TASK DETAILS
Only the lines below, from the one with "2 requires an" through the one with "1. Установите ядро", are to be written out, exactly.

##### SOURCE MATERIAL

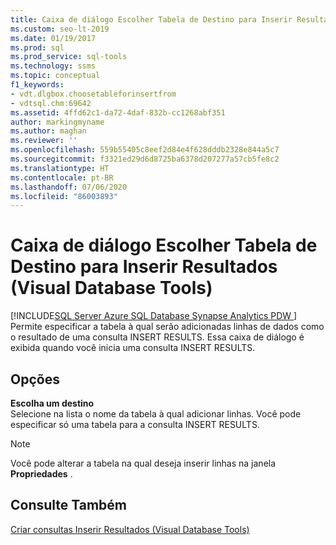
 ```yaml
---
title: Caixa de diálogo Escolher Tabela de Destino para Inserir Resultados
ms.custom: seo-lt-2019
ms.date: 01/19/2017
ms.prod: sql
ms.prod_service: sql-tools
ms.technology: ssms
ms.topic: conceptual
f1_keywords:
- vdt.dlgbox.choosetableforinsertfrom
- vdtsql.chm:69642
ms.assetid: 4ffd62c1-da72-4daf-832b-cc1268abf351
author: markingmyname
ms.author: maghan
ms.reviewer: ''
ms.openlocfilehash: 559b55405c8eef2d84e4f628dddb2328e844a5c7
ms.sourcegitcommit: f3321ed29d6d8725ba6378d207277a57cb5fe8c2
ms.translationtype: HT
ms.contentlocale: pt-BR
ms.lasthandoff: 07/06/2020
ms.locfileid: "86003893"
---
```

# <a name="choose-target-table-for-insert-results-dialog-box-visual-database-tools"></a>Caixa de diálogo Escolher Tabela de Destino para Inserir Resultados (Visual Database Tools)
[!INCLUDE[SQL Server Azure SQL Database Synapse Analytics PDW ](../../includes/applies-to-version/sql-asdb-asdbmi-asa-pdw.md)]
Permite especificar a tabela à qual serão adicionadas linhas de dados como o resultado de uma consulta INSERT RESULTS. Essa caixa de diálogo é exibida quando você inicia uma consulta INSERT RESULTS.  
  
## <a name="options"></a>Opções  
**Escolha um destino**  
Selecione na lista o nome da tabela à qual adicionar linhas. Você pode especificar só uma tabela para a consulta INSERT RESULTS.  
  
> [!NOTE]  
> Você pode alterar a tabela na qual deseja inserir linhas na janela **Propriedades** .  
  
## <a name="see-also"></a>Consulte Também  
[Criar consultas Inserir Resultados &#40;Visual Database Tools&#41;](../../ssms/visual-db-tools/create-insert-results-queries-visual-database-tools.md)  
  
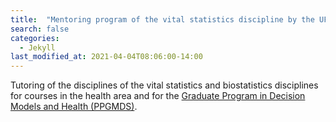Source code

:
 ```yaml
---
title:  "Mentoring program of the vital statistics discipline by the UFPB statistics department - completed "
search: false
categories: 
  - Jekyll
last_modified_at: 2021-04-04T08:06:00-14:00
---
```

Tutoring of the disciplines of the vital statistics and biostatistics disciplines for courses in the health area and for the [Graduate Program in Decision Models and Health (PPGMDS)](https://sigaa.ufpb.br/sigaa/public/programa/portal.jsf?id=1895).
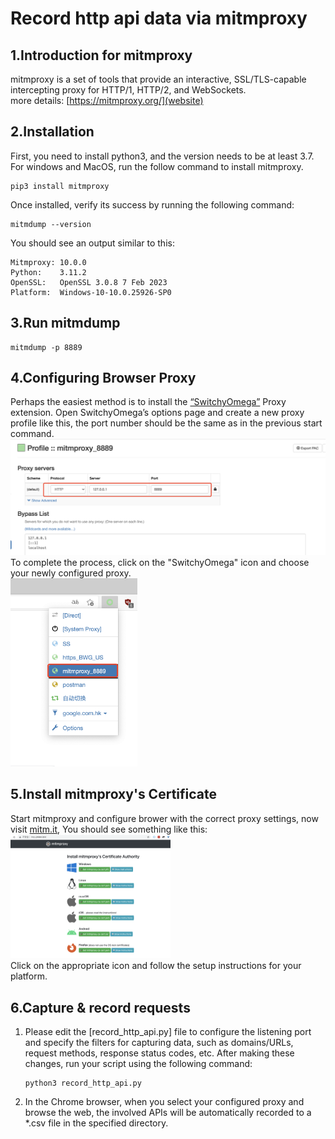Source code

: # Record http api data via mitmproxy

## 1.Introduction for mitmproxy

mitmproxy is a set of tools that provide an interactive, SSL/TLS-capable intercepting proxy for HTTP/1, HTTP/2, and WebSockets.  
more details: [https://mitmproxy.org/](website)

## 2.Installation
First, you need to install python3, and the version needs to be at least 3.7.  
For windows and MacOS, run the follow command to install mitmproxy.
```
pip3 install mitmproxy
```
Once installed, verify its success by running the following command:
```
mitmdump --version
```
You should see an output similar to this:
```
Mitmproxy: 10.0.0
Python:    3.11.2
OpenSSL:   OpenSSL 3.0.8 7 Feb 2023
Platform:  Windows-10-10.0.25926-SP0
```

## 3.Run mitmdump
```
mitmdump -p 8889
```

## 4.Configuring Browser Proxy
Perhaps the easiest method is to install the [“SwitchyOmega”](https://chrome.google.com/webstore/detail/proxy-switchyomega/padekgcemlokbadohgkifijomclgjgif) Proxy extension.
Open SwitchyOmega’s options page and create a new proxy profile like this, the port number should be the same as in the previous start command.  
<img src="images/clip_image001.png" style="zoom:67%;" />
To complete the process, click on the "SwitchyOmega" icon and choose your newly configured proxy.  
<img src="images/clip_image002.png" style="zoom: 33%;" />

## 5.Install mitmproxy's Certificate
Start mitmproxy and configure brower with the correct proxy settings, now visit [mitm.it](http://mitm.it/), You should see something like this:  
<img src="images/clip_image003.png" style="zoom: 25%;" />  
Click on the appropriate icon and follow the setup instructions for your platform.

## 6.Capture & record requests
1. Please edit the [record_http_api.py] file to configure the listening port and specify the filters for capturing data, such as domains/URLs, request methods, response status codes, etc. After making these changes, run your script using the following command:
   ```
   python3 record_http_api.py
   ```
2. In the Chrome browser, when you select your configured proxy and browse the web, the involved APIs will be automatically recorded to a *.csv file in the specified directory.
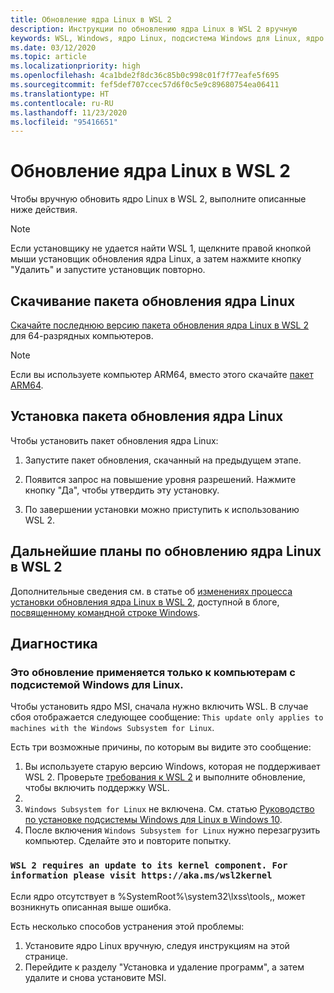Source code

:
 ```yaml
---
title: Обновление ядра Linux в WSL 2
description: Инструкции по обновлению ядра Linux в WSL 2 вручную
keywords: WSL, Windows, ядро Linux, подсистема Windows для Linux, ядро
ms.date: 03/12/2020
ms.topic: article
ms.localizationpriority: high
ms.openlocfilehash: 4ca1bde2f8dc36c85b0c998c01f7f77eafe5f695
ms.sourcegitcommit: fef5def707ccec57d6f0c5e9c89680754ea06411
ms.translationtype: HT
ms.contentlocale: ru-RU
ms.lasthandoff: 11/23/2020
ms.locfileid: "95416651"
---
```

# <a name="updating-the-wsl-2-linux-kernel"></a>Обновление ядра Linux в WSL 2

Чтобы вручную обновить ядро Linux в WSL 2, выполните описанные ниже действия.

> [!NOTE] 
> Если установщику не удается найти WSL 1, щелкните правой кнопкой мыши установщик обновления ядра Linux, а затем нажмите кнопку "Удалить" и запустите установщик повторно.

## <a name="download-the-linux-kernel-update-package"></a>Скачивание пакета обновления ядра Linux

[Скачайте последнюю версию пакета обновления ядра Linux в WSL 2](https://wslstorestorage.blob.core.windows.net/wslblob/wsl_update_x64.msi) для 64-разрядных компьютеров.

> [!NOTE]
> Если вы используете компьютер ARM64, вместо этого скачайте [пакет ARM64](https://wslstorestorage.blob.core.windows.net/wslblob/wsl_update_arm64.msi).

## <a name="install-the-linux-kernel-update-package"></a>Установка пакета обновления ядра Linux

Чтобы установить пакет обновления ядра Linux:

  1. Запустите пакет обновления, скачанный на предыдущем этапе.

  2. Появится запрос на повышение уровня разрешений. Нажмите кнопку "Да", чтобы утвердить эту установку.

  3. По завершении установки можно приступить к использованию WSL 2.

## <a name="future-plans-for-updating-the-wsl2-linux-kernel"></a>Дальнейшие планы по обновлению ядра Linux в WSL 2

Дополнительные сведения см. в статье об [изменениях процесса установки обновления ядра Linux в WSL 2](https://devblogs.microsoft.com/commandline/wsl2-will-be-generally-available-in-windows-10-version-2004), доступной в блоге, [посвященному командной строке Windows](https://aka.ms/cliblog).

## <a name="troubleshooting"></a>Диагностика

### <a name="this-update-only-applies-to-machines-with-the-windows-subsystem-for-linux"></a>Это обновление применяется только к компьютерам с подсистемой Windows для Linux.
Чтобы установить ядро MSI, сначала нужно включить WSL. В случае сбоя отображается следующее сообщение: `This update only applies to machines with the Windows Subsystem for Linux`. 

Есть три возможные причины, по которым вы видите это сообщение:

1. Вы используете старую версию Windows, которая не поддерживает WSL 2. Проверьте [требования к WSL 2](./install-win10.md#step-2---update-to-wsl-2) и выполните обновление, чтобы включить поддержку WSL. 
2. 
2. `Windows Subsystem for Linux` не включена. См. статью [Руководство по установке подсистемы Windows для Linux в Windows 10](./install-win10.md#step-1---enable-the-windows-subsystem-for-linux).
3. После включения `Windows Subsystem for Linux` нужно перезагрузить компьютер. Сделайте это и повторите попытку.

### `WSL 2 requires an update to its kernel component. For information please visit https://aka.ms/wsl2kernel`

Если ядро отсутствует в %SystemRoot%\system32\lxss\tools\,, может возникнуть описанная выше ошибка.

Есть несколько способов устранения этой проблемы:

1. Установите ядро Linux вручную, следуя инструкциям на этой странице.
2. Перейдите к разделу "Установка и удаление программ", а затем удалите и снова установите MSI.
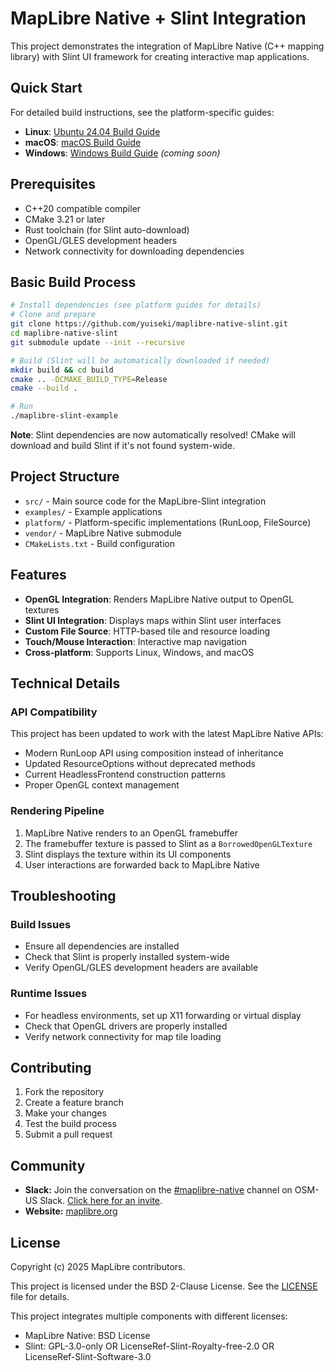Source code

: # MapLibre Native + Slint Integration

This project demonstrates the integration of MapLibre Native (C++ mapping library) with Slint UI framework for creating interactive map applications.

## Quick Start

For detailed build instructions, see the platform-specific guides:

- **Linux**: [Ubuntu 24.04 Build Guide](docs/build/Linux_Ubuntu_24.md)
- **macOS**: [macOS Build Guide](docs/build/macOS_Apple_Silicon.md)
- **Windows**: [Windows Build Guide](docs/build/Windows.md) *(coming soon)*

## Prerequisites

- C++20 compatible compiler
- CMake 3.21 or later
- Rust toolchain (for Slint auto-download)
- OpenGL/GLES development headers
- Network connectivity for downloading dependencies

## Basic Build Process

```bash
# Install dependencies (see platform guides for details)
# Clone and prepare
git clone https://github.com/yuiseki/maplibre-native-slint.git
cd maplibre-native-slint
git submodule update --init --recursive

# Build (Slint will be automatically downloaded if needed)
mkdir build && cd build
cmake .. -DCMAKE_BUILD_TYPE=Release
cmake --build .

# Run
./maplibre-slint-example
```

**Note**: Slint dependencies are now automatically resolved! CMake will download and build Slint if it's not found system-wide.

## Project Structure

- `src/` - Main source code for the MapLibre-Slint integration
- `examples/` - Example applications
- `platform/` - Platform-specific implementations (RunLoop, FileSource)
- `vendor/` - MapLibre Native submodule
- `CMakeLists.txt` - Build configuration

## Features

- **OpenGL Integration**: Renders MapLibre Native output to OpenGL textures
- **Slint UI Integration**: Displays maps within Slint user interfaces
- **Custom File Source**: HTTP-based tile and resource loading
- **Touch/Mouse Interaction**: Interactive map navigation
- **Cross-platform**: Supports Linux, Windows, and macOS

## Technical Details

### API Compatibility
This project has been updated to work with the latest MapLibre Native APIs:
- Modern RunLoop API using composition instead of inheritance
- Updated ResourceOptions without deprecated methods
- Current HeadlessFrontend construction patterns
- Proper OpenGL context management

### Rendering Pipeline
1. MapLibre Native renders to an OpenGL framebuffer
2. The framebuffer texture is passed to Slint as a `BorrowedOpenGLTexture`
3. Slint displays the texture within its UI components
4. User interactions are forwarded back to MapLibre Native

## Troubleshooting

### Build Issues
- Ensure all dependencies are installed
- Check that Slint is properly installed system-wide
- Verify OpenGL/GLES development headers are available

### Runtime Issues
- For headless environments, set up X11 forwarding or virtual display
- Check that OpenGL drivers are properly installed
- Verify network connectivity for map tile loading

## Contributing

1. Fork the repository
2. Create a feature branch
3. Make your changes
4. Test the build process
5. Submit a pull request

## Community

- **Slack:** Join the conversation on the [#maplibre-native](https://osmus.slack.com/archives/C01G4G39862) channel on OSM-US Slack. [Click here for an invite](https://slack.openstreetmap.us/).
- **Website:** [maplibre.org](https://maplibre.org/)

## License

Copyright (c) 2025 MapLibre contributors.

This project is licensed under the BSD 2-Clause License. See the [LICENSE](LICENSE) file for details.

This project integrates multiple components with different licenses:
- MapLibre Native: BSD License
- Slint: GPL-3.0-only OR LicenseRef-Slint-Royalty-free-2.0 OR LicenseRef-Slint-Software-3.0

##########

TASK OUTPUT
### `WSL 2 requires an update to its kernel component. For information please visit https://aka.ms/wsl2kernel`

Если ядро отсутствует в %SystemRoot%\system32\lxss\tools\,, может возникнуть описанная выше ошибка.

Есть несколько способов устранения этой проблемы:

1. Установите ядро Linux вручную, следуя инструкциям на этой странице.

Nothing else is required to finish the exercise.